With the publication of The Borrowers and its sequel The Borrowers Afield, Mary Norton was established as one of the most distinguished and best-loved writers of our time and a writer whose books will be cherished by generations of children to come.

But before the Borrowers had made their place in our literature and in our hearts, there was The Magic Bed-Knob and Bonfires and Broomsticks, two delightful books about the Wilson children—Charles, Carey, and Paul. On a never-to-be-forgotten visit to the country one summer they discovered Miss Price; discovered her, moreover, riding on a broomstick—though somewhat uncertainly! Miss Price, a prim and rather lonely spinster, was studying to become a witch and was nearly ready for the advanced course. To be certain the children would keep her secret, Miss Price gave magic power to the brass bed-knob of one of the big old beds in which they slept, a power that would end if they betrayed her. Thus their voyaging began—not as well ordered as they had anticipated, but much more exciting, for the "flying bed" landed them on a cannibal island, as well as in a London police court. Two years later, when almost miraculously they were able to visit Miss Price again, it landed them— by a backward twist of the knob—right in the middle of "history."

Now, for the first time, these two enchanting books are brought together in one volume, brilliantly illustrated by Erik Blegvad, whose pen has caught the very essence of the tales. Once again Mary Norton, who has woven humor, imagination, common sense, and kindness into these magical adventures, will bring all readers, young and old, under her spell.

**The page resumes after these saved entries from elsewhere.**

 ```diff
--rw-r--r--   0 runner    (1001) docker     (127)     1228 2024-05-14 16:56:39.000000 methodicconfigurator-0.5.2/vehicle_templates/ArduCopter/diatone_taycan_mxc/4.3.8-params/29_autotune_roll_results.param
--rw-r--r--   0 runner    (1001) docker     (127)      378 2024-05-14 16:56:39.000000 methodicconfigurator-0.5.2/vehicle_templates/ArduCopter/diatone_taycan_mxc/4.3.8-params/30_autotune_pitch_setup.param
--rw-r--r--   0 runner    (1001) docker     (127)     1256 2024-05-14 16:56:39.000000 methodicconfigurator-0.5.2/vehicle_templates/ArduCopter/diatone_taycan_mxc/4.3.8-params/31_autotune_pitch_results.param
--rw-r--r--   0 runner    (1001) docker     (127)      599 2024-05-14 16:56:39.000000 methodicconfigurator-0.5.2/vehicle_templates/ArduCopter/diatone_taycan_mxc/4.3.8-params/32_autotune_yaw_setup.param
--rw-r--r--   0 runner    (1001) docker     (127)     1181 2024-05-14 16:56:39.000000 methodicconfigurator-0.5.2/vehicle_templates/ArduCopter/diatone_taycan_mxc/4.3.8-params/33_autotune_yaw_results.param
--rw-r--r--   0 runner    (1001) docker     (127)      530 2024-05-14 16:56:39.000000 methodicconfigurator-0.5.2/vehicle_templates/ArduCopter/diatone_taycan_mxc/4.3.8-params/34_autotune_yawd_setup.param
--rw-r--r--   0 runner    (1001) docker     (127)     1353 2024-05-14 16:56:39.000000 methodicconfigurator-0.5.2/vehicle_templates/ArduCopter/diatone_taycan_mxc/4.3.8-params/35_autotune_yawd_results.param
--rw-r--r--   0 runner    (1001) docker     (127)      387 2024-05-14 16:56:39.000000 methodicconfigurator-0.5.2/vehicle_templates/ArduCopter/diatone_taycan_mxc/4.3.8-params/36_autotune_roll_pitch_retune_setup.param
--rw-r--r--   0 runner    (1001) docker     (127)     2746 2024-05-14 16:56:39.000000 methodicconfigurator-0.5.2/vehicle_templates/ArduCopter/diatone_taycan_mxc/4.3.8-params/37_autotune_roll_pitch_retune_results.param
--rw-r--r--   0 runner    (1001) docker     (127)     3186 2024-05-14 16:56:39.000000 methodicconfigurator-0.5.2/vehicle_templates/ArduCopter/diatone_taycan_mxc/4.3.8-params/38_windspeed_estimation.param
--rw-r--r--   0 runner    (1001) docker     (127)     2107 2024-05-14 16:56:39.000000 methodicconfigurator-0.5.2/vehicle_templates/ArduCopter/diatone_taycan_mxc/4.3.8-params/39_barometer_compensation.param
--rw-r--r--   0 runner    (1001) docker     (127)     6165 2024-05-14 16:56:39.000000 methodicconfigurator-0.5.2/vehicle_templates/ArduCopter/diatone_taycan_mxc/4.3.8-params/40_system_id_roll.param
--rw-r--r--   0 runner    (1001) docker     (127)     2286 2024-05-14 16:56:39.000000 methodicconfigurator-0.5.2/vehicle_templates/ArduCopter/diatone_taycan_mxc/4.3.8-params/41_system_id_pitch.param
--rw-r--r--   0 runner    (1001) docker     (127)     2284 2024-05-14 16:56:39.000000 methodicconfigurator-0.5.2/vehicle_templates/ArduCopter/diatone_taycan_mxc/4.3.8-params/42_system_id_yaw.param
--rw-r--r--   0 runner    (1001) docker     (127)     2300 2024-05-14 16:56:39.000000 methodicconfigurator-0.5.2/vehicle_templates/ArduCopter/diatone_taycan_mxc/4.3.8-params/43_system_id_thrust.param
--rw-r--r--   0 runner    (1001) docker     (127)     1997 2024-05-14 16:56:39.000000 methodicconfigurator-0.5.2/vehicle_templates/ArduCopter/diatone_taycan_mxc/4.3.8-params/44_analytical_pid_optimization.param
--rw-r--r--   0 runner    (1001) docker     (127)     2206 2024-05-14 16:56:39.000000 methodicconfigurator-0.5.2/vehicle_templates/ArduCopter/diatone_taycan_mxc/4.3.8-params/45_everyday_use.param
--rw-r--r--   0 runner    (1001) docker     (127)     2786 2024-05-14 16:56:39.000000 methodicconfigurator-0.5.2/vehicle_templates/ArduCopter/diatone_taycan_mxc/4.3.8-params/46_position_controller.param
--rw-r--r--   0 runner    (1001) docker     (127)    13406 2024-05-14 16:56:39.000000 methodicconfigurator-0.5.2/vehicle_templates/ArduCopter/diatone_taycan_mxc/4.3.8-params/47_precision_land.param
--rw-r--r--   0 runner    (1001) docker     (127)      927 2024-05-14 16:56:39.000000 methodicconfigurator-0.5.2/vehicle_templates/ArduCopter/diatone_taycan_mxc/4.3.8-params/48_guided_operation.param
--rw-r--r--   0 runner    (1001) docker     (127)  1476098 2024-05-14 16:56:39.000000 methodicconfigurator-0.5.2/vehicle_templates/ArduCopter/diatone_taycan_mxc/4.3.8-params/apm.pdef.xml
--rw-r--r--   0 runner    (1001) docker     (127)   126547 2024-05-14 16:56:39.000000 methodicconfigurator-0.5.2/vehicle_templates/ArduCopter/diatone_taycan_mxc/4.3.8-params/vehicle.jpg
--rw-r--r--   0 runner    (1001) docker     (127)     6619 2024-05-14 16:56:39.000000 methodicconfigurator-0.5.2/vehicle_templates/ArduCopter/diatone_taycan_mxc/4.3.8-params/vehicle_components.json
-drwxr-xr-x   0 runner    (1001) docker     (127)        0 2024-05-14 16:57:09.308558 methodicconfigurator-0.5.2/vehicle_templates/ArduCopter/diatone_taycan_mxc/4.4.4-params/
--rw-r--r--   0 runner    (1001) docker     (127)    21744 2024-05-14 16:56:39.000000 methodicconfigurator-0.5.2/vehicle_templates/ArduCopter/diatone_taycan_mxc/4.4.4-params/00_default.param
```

Mary Norton's first love was the theatre, and in the days of Lilian Baylis she was a member of the "Old Vic" Shakespeare Company. She gave up acting, however, upon her marriage with Robert C. Norton, whose fam-ily—shipowners—had been resident in Portugal since the end of the Napoleonic wars. There, where her home was in the depths of the country and rather isolated by bad roads, she began to write. There, too, her children—two boys and two girls—were born. Until a recent move to the country,' Mrs. Norton lived in a little eighteenth-century house in the Chelsea district of London. She still acts occasionally but spends more time with her writing—for the theatre and radio as well as for children. The Borrowers, first published in England, was awarded their Library Association Carnegie Medal as the most distinguished book of 1952. Mrs. Norton tells the further adventures of Pod and Homily and Arrietty in The Borrowers Afield, The Borrowers Afloat, and The Borrowers Aloft.